There are plenty of other familiar faces to be seen in Afterlife, most notably the ever-likeable Paul Rudd as Mr Grooberson, a science teacher at Summerville’s public school. But unfortunately, most of these thespians are seen only fleetingly, and aren’t given the opportunity to flaunt the full scope of their abilities – examples include character actor Tracy Letts, given just one scene as the owner-operator of a local hardware store; and Bokeem Woodbine, who barely incites an emotion in his few short minutes as Summerville’s sheriff.
The wasting of certain actors is not the only shortcoming present in Afterlife. Among the others are the pacing, fluctuating between too quick and not quick enough; a screenplay attuned to fan service, containing scenes and gags made solely to appease those who adore the original picture; and the humour, which is lacklustre when compared to the film’s quip-laden 1984 namesake – but then again, most comedies are these days. And, to be honest, there are some pretty decent laughs within the script.
A propensity for jokes is just one of the many connections Afterlife shares with its originator. Aside from the plentiful references, such connections include Rob Simonsen’s soundtrack, which takes its cues from Elmer Bernstein’s work; a perfectly-balanced tone that walks the middle-ground between scary and sentimental; and an impressive utilisation of visual effects, with lifelike models and puppetry favoured over digital trickery where practical. As a result, the film is very much in-keeping with the spirit of its Eighties predecessor – and by extension, its 1989 sequel.
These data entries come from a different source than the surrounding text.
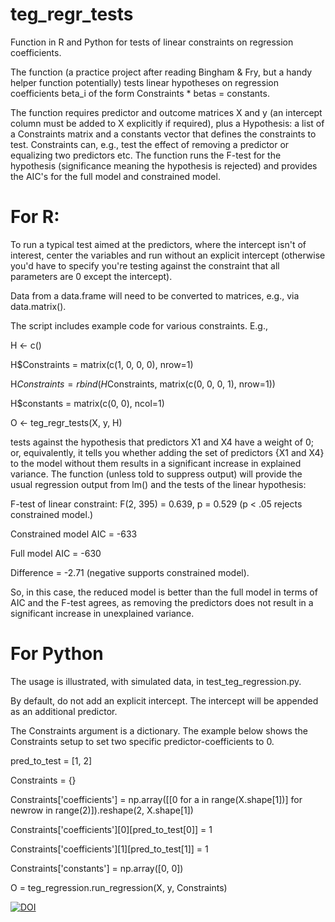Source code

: # teg_regr_tests
Function in R and Python for tests of linear constraints on regression coefficients.

The function (a practice project after reading Bingham & Fry, but a handy helper function potentially) tests linear hypotheses on regression coefficients beta_i of the form Constraints * betas = constants.

The function requires predictor and outcome matrices X and y (an intercept column must be added to X explicitly if required), plus a Hypothesis: a list of a Constraints matrix and a constants vector that defines the constraints to test. Constraints can, e.g., test the effect of removing a predictor or equalizing two predictors etc. The function runs the F-test for the hypothesis (significance meaning the hypothesis is rejected) and provides the AIC's for the full model and constrained model.

# For R:

To run a typical test aimed at the predictors, where the intercept isn't of interest, center the variables and run without an explicit intercept (otherwise you'd have to specify you're testing against the constraint that all parameters are 0 except the intercept).

Data from a data.frame will need to be converted to matrices, e.g., via data.matrix().

The script includes example code for various constraints. E.g.,

H <- c()

H$Constraints = matrix(c(1, 0, 0, 0), nrow=1)

H$Constraints = rbind(H$Constraints, matrix(c(0, 0, 0, 1), nrow=1))

H$constants = matrix(c(0, 0), ncol=1)

O <- teg_regr_tests(X, y, H)

tests against the hypothesis that predictors X1 and X4 have a weight of 0; or, equivalently, it tells you whether adding the set of predictors {X1 and X4} to the model without them results in a significant increase in explained variance. The function (unless told to suppress output) will provide the usual regression output from lm() and the tests of the linear hypothesis:

F-test of linear constraint: F(2, 395) = 0.639, p = 0.529  (p < .05 rejects constrained model.)

Constrained model AIC =  -633 

Full model AIC =  -630 

Difference =  -2.71  (negative supports constrained model).

So, in this case, the reduced model is better than the full model in terms of AIC and the F-test agrees, as removing the predictors does not result in a significant increase in unexplained variance.

# For Python
The usage is illustrated, with simulated data, in test_teg_regression.py.

By default, do not add an explicit intercept. The intercept will be appended as an additional predictor.

The Constraints argument is a dictionary. The example below shows the Constraints setup to set two specific predictor-coefficients to 0.

pred_to_test = [1, 2]

Constraints = {}

Constraints['coefficients'] = np.array([[0 for a in range(X.shape[1])] for newrow in range(2)]).reshape(2, X.shape[1])

Constraints['coefficients'][0][pred_to_test[0]] = 1

Constraints['coefficients'][1][pred_to_test[1]] = 1

Constraints['constants'] = np.array([0, 0])

O = teg_regression.run_regression(X, y, Constraints)

[![DOI](https://zenodo.org/badge/376601604.svg)](https://zenodo.org/badge/latestdoi/376601604)

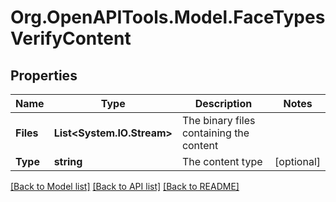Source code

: # Org.OpenAPITools.Model.FaceTypesVerifyContent

## Properties

Name | Type | Description | Notes
------------ | ------------- | ------------- | -------------
**Files** | **List&lt;System.IO.Stream&gt;** | The binary files containing the content | 
**Type** | **string** | The content type | [optional] 

[[Back to Model list]](../README.md#documentation-for-models) [[Back to API list]](../README.md#documentation-for-api-endpoints) [[Back to README]](../README.md)


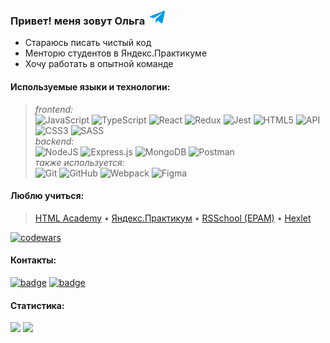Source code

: ### Привет! меня зовут Ольга &nbsp;<a href="https://t.me/tr0lya" target="_blank" rel="nofollow"><img alt="Olga's Telegram" width="24px" src="./images/telegram.png" /></a>

- Стараюсь писать чистый код
- Менторю студентов в Яндекс.Практикуме
- Хочу работать в опытной команде

#### Используемые языки и технологии:
> *frontend:*  
![JavaScript](https://img.shields.io/badge/javascript-36465D.svg?style=for-the-badge&logo=javascript&logoColor=8FD337)
![TypeScript](https://img.shields.io/badge/typescript-36465D.svg?style=for-the-badge&logo=typescript&logoColor=8FD337)
![React](https://img.shields.io/badge/react-36465D.svg?style=for-the-badge&logo=react&logoColor=8FD337)
![Redux](https://img.shields.io/badge/redux-36465D.svg?style=for-the-badge&logo=redux&logoColor=8FD337)
![Jest](https://img.shields.io/badge/jest-36465D.svg?style=for-the-badge&logo=jest&logoColor=8FD337)
![HTML5](https://img.shields.io/badge/html5-36465D.svg?style=for-the-badge&logo=html5&logoColor=8FD337)
![API](https://img.shields.io/badge/-BEM%20-36465D?style=for-the-badge&logo=BEM&logoColor=8FD337)
![CSS3](https://img.shields.io/badge/css3-36465D.svg?style=for-the-badge&logo=css3&logoColor=8FD337)
![SASS](https://img.shields.io/badge/sass-36465D.svg?style=for-the-badge&logo=sass&logoColor=8FD337)   
*backend:*  
![NodeJS](https://img.shields.io/badge/node.js-36465D?style=for-the-badge&logo=node.js&logoColor=8FD337)
![Express.js](https://img.shields.io/badge/express.js-36465D.svg?style=for-the-badge&logo=express&logoColor=8FD337)
![MongoDB](https://img.shields.io/badge/MongoDB-36465D.svg?style=for-the-badge&logo=mongodb&logoColor=8FD337)
![Postman](https://img.shields.io/badge/Postman-36465D?style=for-the-badge&logo=postman&logoColor=8FD337)  
*также используется:*  
![Git](https://img.shields.io/badge/git-36465D.svg?style=for-the-badge&logo=git&logoColor=8FD337)
![GitHub](https://img.shields.io/badge/github-36465D.svg?style=for-the-badge&logo=github&logoColor=8FD337)
![Webpack](https://img.shields.io/badge/webpack-36465D.svg?style=for-the-badge&logo=webpack&logoColor=8FD337)
![Figma](https://img.shields.io/badge/figma-36465D.svg?style=for-the-badge&logo=figma&logoColor=8FD337)  

#### Люблю учиться:
> [HTML Academy](https://htmlacademy.ru/profile/olala) &bullet;
[Яндекс.Практикум](https://disk.yandex.ru/i/wJ4JctJd6cCmiA) &bullet;
[RSSchool (EPAM)](https://app.rs.school/certificate/uaz94h5s) &bullet;
[Hexlet](https://ru.hexlet.io/u/trolya)  
<a href="https://www.codewars.com/users/olgalatkina">
  <img alt="codewars" src="https://www.codewars.com/users/olgalatkina/badges/small">
</a>

#### Контакты:  
[![badge](https://img.shields.io/badge/olga.latkina@gmail.com-Gmail-1C92EB)](mailto:olga.latkina@gmail.com) [![badge](https://img.shields.io/badge/@tr0lya-Telegram-1C92EB)](https://t.me/tr0lya)  

#### Статистика:
<p>
  <img src="https://github-readme-streak-stats.herokuapp.com?user=olgalatkina&theme=merko&hide_border=true" width=45%>
  <img src="https://github-readme-stats.vercel.app/api?username=olgalatkina&show_icons=true&theme=light" width=45%>  
</p>





<!--
**olgalatkina/olgalatkina** is a ✨ _special_ ✨ repository because its `README.md` (this file) appears on your GitHub profile.

#### Статистика:
(e.g. dark, radical, merko, gruvbox, tokyonight, onedark, cobalt, synthwave, highcontrast, dracula)

[![Telegram](https://img.shields.io/badge/-Telegram-141130?style=plastic&logo=Telegram)](https://t.me/tr0lya) 
[![Email](https://img.shields.io/badge/-Email-005FF9?style=plastic&logo=Mail.Ru)](mailto:olga.latkina@gmail.com) 
Here are some ideas to get you started:

- 🔭 I’m currently working on ...
- 🌱 I’m currently learning ...
- 👯 I’m looking to collaborate on ...
- 🤔 I’m looking for help with ...
- 💬 Ask me about ...
- 📫 How to reach me: ...
- 😄 Pronouns: ...
- ⚡ Fun fact: ...

> *frontend:*  
![JavaScript](https://img.shields.io/badge/javascript-%23323330.svg?style=for-the-badge&logo=javascript&logoColor=%23F7DF1E)
![TypeScript](https://img.shields.io/badge/typescript-%23007ACC.svg?style=for-the-badge&logo=typescript&logoColor=white)
![React](https://img.shields.io/badge/react-%2320232a.svg?style=for-the-badge&logo=react&logoColor=%2361DAFB)
![Redux](https://img.shields.io/badge/redux-764ABC.svg?style=for-the-badge&logo=redux&logoColor=white)
![Jest](https://img.shields.io/badge/jest-darkred.svg?style=for-the-badge&logo=jest&logoColor=white)
![HTML5](https://img.shields.io/badge/html5-%23E34F26.svg?style=for-the-badge&logo=html5&logoColor=white)
![API](https://img.shields.io/badge/-BEM%20-%2320238a?style=for-the-badge)
![CSS3](https://img.shields.io/badge/css3-%231572B6.svg?style=for-the-badge&logo=css3&logoColor=white)
![SASS](https://img.shields.io/badge/sass-hotpink.svg?style=for-the-badge&logo=sass&logoColor=white)   
*backend:*  
![NodeJS](https://img.shields.io/badge/node.js-6DA55F?style=for-the-badge&logo=node.js&logoColor=white)
![Express.js](https://img.shields.io/badge/express.js-%23404d59.svg?style=for-the-badge&logo=express&logoColor=%2361DAFB)
![MongoDB](https://img.shields.io/badge/MongoDB-%234ea94b.svg?style=for-the-badge&logo=mongodb&logoColor=white)
![Postman](https://img.shields.io/badge/Postman-FF6C37?style=for-the-badge&logo=postman&logoColor=white)  
*также используется:*  
![Git](https://img.shields.io/badge/git-%23F05033.svg?style=for-the-badge&logo=git&logoColor=white)
![GitHub](https://img.shields.io/badge/github-%23121011.svg?style=for-the-badge&logo=github&logoColor=white)
![Webpack](https://img.shields.io/badge/webpack-%238DD6F9.svg?style=for-the-badge&logo=webpack&logoColor=black)
![Figma](https://img.shields.io/badge/figma-purple.svg?style=for-the-badge&logo=figma&logoColor=white)  

<div>
  <div width=45%>
    <h4>Люблю учиться:</h4>
    <a href="https://htmlacademy.ru/profile/olala" target="_blank">HTML Academy</a>
      &bullet;
    <a href="https://disk.yandex.ru/i/wJ4JctJd6cCmiA" target="_blank">Яндекс.Практикум</a>
      &bullet;
    <a href="https://app.rs.school/certificate/uaz94h5s" target="_blank">RSSchool</a>
      &bullet;
    <a href="https://ru.hexlet.io/u/trolya" target="_blank">Hexlet</a>
    <p>
      <a href="https://www.codewars.com/users/olgalatkina">
        <img alt="codewars" src="https://www.codewars.com/users/olgalatkina/badges/small">
      </a>
    </p>
  </div>
  <div width=45%>
    <h4>Контакты: 
      <a href="mailto:olga.latkina@gmail.com">Gmail</a> 
      <a href="https://t.me/tr0lya" target="_blank">Telegram</a>
    </h4>
  </div>
</div>
-->
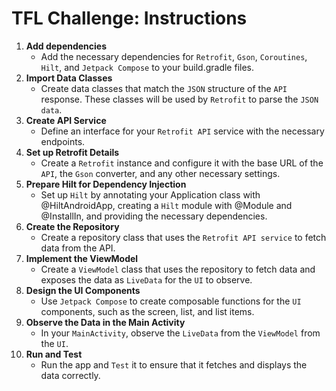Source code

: # TFL Challenge: Instructions

1) **Add dependencies**
   - Add the necessary dependencies for `Retrofit`, `Gson`, `Coroutines`, `Hilt`, and `Jetpack Compose` to your build.gradle files.
2) **Import Data Classes**
   - Create data classes that match the `JSON` structure of the `API` response. These classes will be used by `Retrofit` to parse the `JSON data`.
3) **Create API Service**
   - Define an interface for your `Retrofit API` service with the necessary endpoints.
4) **Set up Retrofit Details**
   - Create a `Retrofit` instance and configure it with the base URL of the `API`, the `Gson` converter, and any other necessary settings.
5) **Prepare Hilt for Dependency Injection**
   - Set up `Hilt` by annotating your Application class with @HiltAndroidApp, creating a `Hilt` module with @Module and @InstallIn, and providing the necessary dependencies.
6) **Create the Repository**
   - Create a repository class that uses the `Retrofit API service` to fetch data from the API.
7) **Implement the ViewModel**
   - Create a `ViewModel` class that uses the repository to fetch data and exposes the data as `LiveData` for the `UI` to observe.
8) **Design the UI Components**
   - Use `Jetpack Compose` to create composable functions for the `UI` components, such as the screen, list, and list items.
9) **Observe the Data in the Main Activity**
   - In your `MainActivity`, observe the `LiveData` from the `ViewModel` from  the `UI`.
10) **Run and Test**
    - Run the app and `Test` it to ensure that it fetches and displays the data correctly.
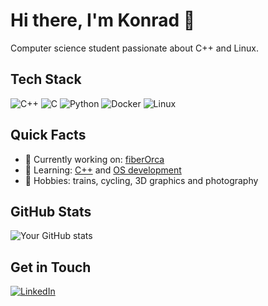 # Hi there, I'm Konrad 👋

Computer science student passionate about C++ and Linux.

## Tech Stack
![C++](https://img.shields.io/badge/-C++-00599C?style=flat&logo=cplusplus&logoColor=white)
![C](https://img.shields.io/badge/-C-A8B9CC?style=flat&logo=c&logoColor=black)
![Python](https://img.shields.io/badge/-Python-3776AB?style=flat&logo=python&logoColor=white)
![Docker](https://img.shields.io/badge/-Docker-2496ED?style=flat&logo=docker&logoColor=white)
![Linux](https://img.shields.io/badge/-Linux-FCC624?style=flat&logo=linux&logoColor=black)

## Quick Facts
- 🔭 Currently working on: [fiberOrca](https://github.com/kruczys/fiberOrca)
- 🌱 Learning: [C++](https://www.learncpp.com/) and [OS development](https://pages.cs.wisc.edu/~remzi/OSTEP/)
- 🎨 Hobbies: trains, cycling, 3D graphics and photography

## GitHub Stats
![Your GitHub stats](https://github-readme-stats.vercel.app/api?username=kkreczko&show_icons=true&theme=dark)

## Get in Touch
[![LinkedIn](https://img.shields.io/badge/-LinkedIn-0077B5?style=flat&logo=linkedin)](https://www.linkedin.com/in/konrad-kreczko/)
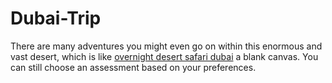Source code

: # Dubai-Trip
There are many adventures you might even go on within this enormous and vast desert, which is like <a href="https://desertsafaridubai.co/">overnight desert safari dubai</a> a blank canvas. You can still choose an assessment based on your preferences.
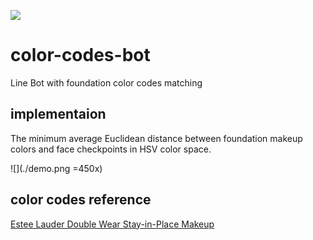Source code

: ![](https://img.shields.io/github/license/laplacetw/color-codes-bot)
# color-codes-bot
Line Bot with foundation color codes matching

## implementaion
The minimum average Euclidean distance between foundation makeup colors and face checkpoints in HSV color space.

![](./demo.png =450x)

## color codes reference
[Estee Lauder Double Wear Stay-in-Place Makeup](https://www.esteelauder.com/product/643/22830/product-catalog/makeup/face/foundation/double-wear/stay-in-place-makeup)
Happily though, Afterlife is no mere imitation of the pictures which have come before it, doing just as much to craft a legacy of its own. The visual effects, for instance, make clever use of motion-capture technology and computer-generated imagery in certain scenes, ingenuity which is bound to inform other franchises with their inevitable remakes and reboots; and then there’s the slight variation in tone which some viewers may deem schmaltzy, but other will find most endearing.
Carried by a bright young cast and a generous helping of nostalgia, Ghostbusters: Afterlife is a wholesome picture with all the qualities expected of a modern blockbuster. Although skewed toward those with an investment in the original two films, Jason Reitman’s sequel remains accessible to newcomers, who are sure to find resonance in its story.